** Supplied data follows **
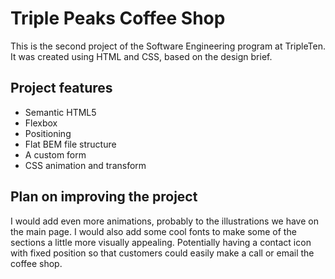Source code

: # Triple Peaks Coffee Shop

This is the second project of the Software Engineering program at TripleTen. It was created using HTML and CSS, based on the design brief.

## Project features

- Semantic HTML5
- Flexbox
- Positioning
- Flat BEM file structure
- A custom form
- CSS animation and transform

## Plan on improving the project

I would add even more animations, probably to the illustrations we have on the main page. I would also add some cool fonts to make some of the sections a little more visually appealing. Potentially having a contact icon with fixed position so that customers could easily make a call or email the coffee shop.
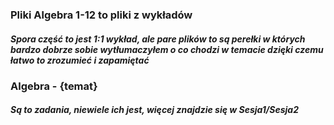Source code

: 
### Pliki Algebra 1-12 to pliki z wykładów
##### Spora część to jest 1:1 wykład, ale pare plików to są perełki w których bardzo dobrze sobie wytłumaczyłem o co chodzi w temacie dzięki czemu łatwo to zrozumieć i zapamiętać

### Algebra - {temat}

##### Są to zadania, niewiele ich jest, więcej znajdzie się w Sesja1/Sesja2

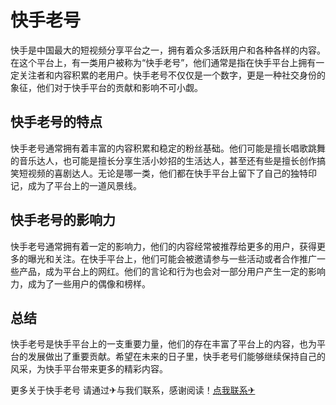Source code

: # 快手老号

快手是中国最大的短视频分享平台之一，拥有着众多活跃用户和各种各样的内容。在这个平台上，有一类用户被称为“快手老号”，他们通常是指在快手平台上拥有一定关注者和内容积累的老用户。快手老号不仅仅是一个数字，更是一种社交身份的象征，他们对于快手平台的贡献和影响不可小觑。

## 快手老号的特点

快手老号通常拥有着丰富的内容积累和稳定的粉丝基础。他们可能是擅长唱歌跳舞的音乐达人，也可能是擅长分享生活小妙招的生活达人，甚至还有些是擅长创作搞笑短视频的喜剧达人。无论是哪一类，他们都在快手平台上留下了自己的独特印记，成为了平台上的一道风景线。

## 快手老号的影响力

快手老号通常拥有着一定的影响力，他们的内容经常被推荐给更多的用户，获得更多的曝光和关注。在快手平台上，他们可能会被邀请参与一些活动或者合作推广一些产品，成为平台上的网红。他们的言论和行为也会对一部分用户产生一定的影响力，成为了一些用户的偶像和榜样。

## 总结

快手老号是快手平台上的一支重要力量，他们的存在丰富了平台上的内容，也为平台的发展做出了重要贡献。希望在未来的日子里，快手老号们能够继续保持自己的风采，为快手平台带来更多的精彩内容。

更多关于快手老号 请通过✈与我们联系，感谢阅读！[点我联系✈](https://web.G208.com)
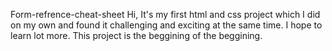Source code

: Form-refrence-cheat-sheet
Hi, It's my first html and css project which I did on my own and found it challenging and exciting at the same time. I hope to learn lot more. This project is the beggining of the beggining.
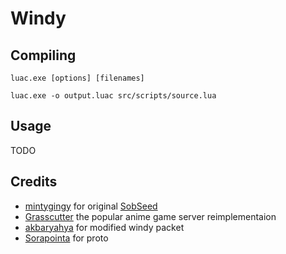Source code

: # Windy

## Compiling

    luac.exe [options] [filenames]

    luac.exe -o output.luac src/scripts/source.lua

## Usage

TODO

## Credits

- [mintygingy](https://github.com/mintygingy) for original [SobSeed](https://github.com/mintygingy/SobSeed)
- [Grasscutter](https://github.com/Grasscutters/Grasscutter) the popular anime game server reimplementaion
- [akbaryahya](https://github.com/akbaryahya) for modified windy packet
- [Sorapointa](https://github.com/Sorapointa) for proto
** End of Supplied data **
● **Your goal**: Look for the word "jest" in the listing above and state how many lines have it; give the number and nothing else.

● **Result for this exercise**: 2